An Ensemble Deep Learning Framework for Automated Multi Class Skin Lesion Classification Using ConvNeXt-Tiny, EfficientNetV2-S, and MobileNetV3
DOI:
https://doi.org/10.21015/vtse.v14i1.2311Abstract
Skin cancer is one of the fastest rising malignancies in the world, where early and accurate diagnosis plays a decisive role in the survival of patients. Even though the performance of convolutional neural networks (CNNs) in dermoscopic image analysis has been impressive, three main issues that hinder their application in the clinical setting remain: severe imbalance in classes, inter-class visual similarity, overfitting, and lack of interpretability. In this paper, a three-stream ensemble deep learning model that combines ConvNeXt-Tiny, EfficientNetV2-S, and MobileNetV3-Large has been proposed to classify automated multiclass skin lesion on the HAM10000 dataset.
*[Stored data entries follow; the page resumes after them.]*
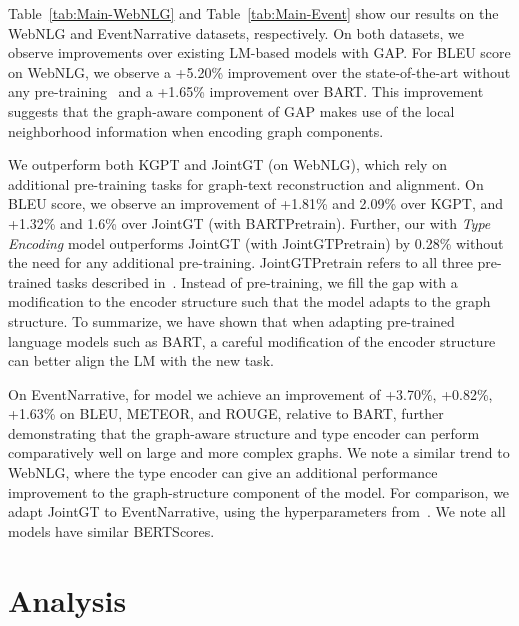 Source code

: \documentclass[11pt]{article}
\begin{document}
Table~\ref{tab:Main-WebNLG} and Table~\ref{tab:Main-Event} show our results on the WebNLG and EventNarrative datasets, respectively. On both datasets, we observe improvements over existing LM-based models with GAP. For BLEU score on WebNLG, we observe a +5.20\% improvement over the state-of-the-art without any pre-training~\cite{shimorina2018handling} and a +1.65\% improvement over BART. This improvement suggests that the graph-aware component of GAP makes use of the local neighborhood information when encoding graph components. 

We outperform both KGPT and JointGT (on WebNLG), which rely on additional pre-training tasks for graph-text reconstruction and alignment. On BLEU score, we observe an improvement of +1.81\% and 2.09\% over KGPT, and +1.32\% and 1.6\% over JointGT (with BARTPretrain). Further, our  with \textit{Type Encoding} model outperforms JointGT (with JointGTPretrain) by 0.28\% without the need for any additional pre-training. JointGTPretrain refers to all three pre-trained tasks described in~\citet{ke-etal-2021-jointgt}. Instead of pre-training, we fill the gap with a modification to the encoder structure such that the model adapts to the graph structure. To summarize, we have shown that when adapting pre-trained language models such as BART, a careful modification of the encoder structure can better align the LM with the new task.

On EventNarrative, for model  we achieve an improvement of +3.70\%, +0.82\%, +1.63\% on BLEU, METEOR, and ROUGE, relative to BART, further demonstrating that the graph-aware structure and type encoder can perform comparatively well on large and more complex graphs. We note a similar trend to WebNLG, where the type encoder can give an additional performance improvement to the graph-structure component of the model. For comparison, we adapt JointGT to EventNarrative, using the hyperparameters from~\citet{ke-etal-2021-jointgt}. We note all models have similar BERTScores.

\section{Analysis}
\end{document}

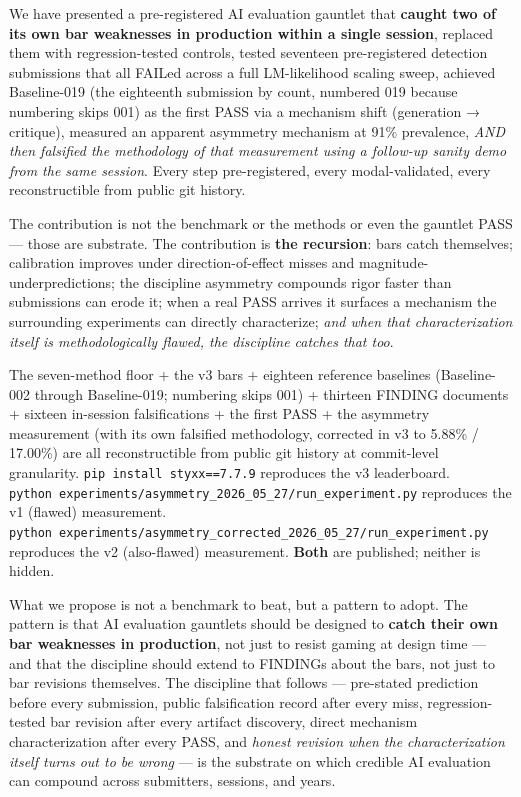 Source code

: \documentclass[
]{article}
\begin{document}
We have presented a pre-registered AI evaluation gauntlet that
\textbf{caught two of its own bar weaknesses in production within a
single session}, replaced them with regression-tested controls, tested
seventeen pre-registered detection submissions that all FAILed across a
full LM-likelihood scaling sweep, achieved Baseline-019 (the eighteenth
submission by count, numbered 019 because numbering skips 001) as the
first PASS via a mechanism shift (generation → critique), measured an
apparent asymmetry mechanism at 91\% prevalence, \emph{AND then
falsified the methodology of that measurement using a follow-up sanity
demo from the same session}. Every step pre-registered, every
modal-validated, every reconstructible from public git history.

The contribution is not the benchmark or the methods or even the
gauntlet PASS --- those are substrate. The contribution is \textbf{the
recursion}: bars catch themselves; calibration improves under
direction-of-effect misses and magnitude-underpredictions; the
discipline asymmetry compounds rigor faster than submissions can erode
it; when a real PASS arrives it surfaces a mechanism the surrounding
experiments can directly characterize; \emph{and when that
characterization itself is methodologically flawed, the discipline
catches that too}.

The seven-method floor + the v3 bars + eighteen reference baselines
(Baseline-002 through Baseline-019; numbering skips 001) + thirteen
FINDING documents + sixteen in-session falsifications + the first PASS +
the asymmetry measurement (with its own falsified methodology, corrected
in v3 to 5.88\% / 17.00\%) are all reconstructible from public git
history at commit-level granularity. \texttt{pip\ install\ styxx==7.7.9}
reproduces the v3 leaderboard.
\texttt{python\ experiments/asymmetry\_2026\_05\_27/run\_experiment.py}
reproduces the v1 (flawed) measurement.
\texttt{python\ experiments/asymmetry\_corrected\_2026\_05\_27/run\_experiment.py}
reproduces the v2 (also-flawed) measurement. \textbf{Both} are
published; neither is hidden.

What we propose is not a benchmark to beat, but a pattern to adopt. The
pattern is that AI evaluation gauntlets should be designed to
\textbf{catch their own bar weaknesses in production}, not just to
resist gaming at design time --- and that the discipline should extend
to FINDINGs about the bars, not just to bar revisions themselves. The
discipline that follows --- pre-stated prediction before every
submission, public falsification record after every miss,
regression-tested bar revision after every artifact discovery, direct
mechanism characterization after every PASS, and \emph{honest revision
when the characterization itself turns out to be wrong} --- is the
substrate on which credible AI evaluation can compound across
submitters, sessions, and years.
\end{document}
Balanced stratified sampling strategy (BalancedDataGen) is used in order to take care of class imbalance without synthetic oversampling in order to have equal contribution of classes in the training. More successful feature diversity and generalization are further improved with the help of adversarial Albumentations-based data augmentation. Each backbone model is fine-tuned separately based on label smoothing, dropout regularization, early stopping, and adaptive learning rate scheduling. The probability-level ensemble averaging is done to give final predictions. The post-hoc explainability of the results is offered to improve clinical interpretability, and ensemble saliency maps created through SmoothGrad allow seeing lesion-specific discriminatory areas consistently. Experimental findings indicate that the proposed ensemble is more accurate, robust and minority-class recognizing than individual models, and it has a test accuracy of 89.72%. The framework provides a good, interpretable and computationally efficient solution to automated dermoscopic diagnosis to fit low-resource clinical settings.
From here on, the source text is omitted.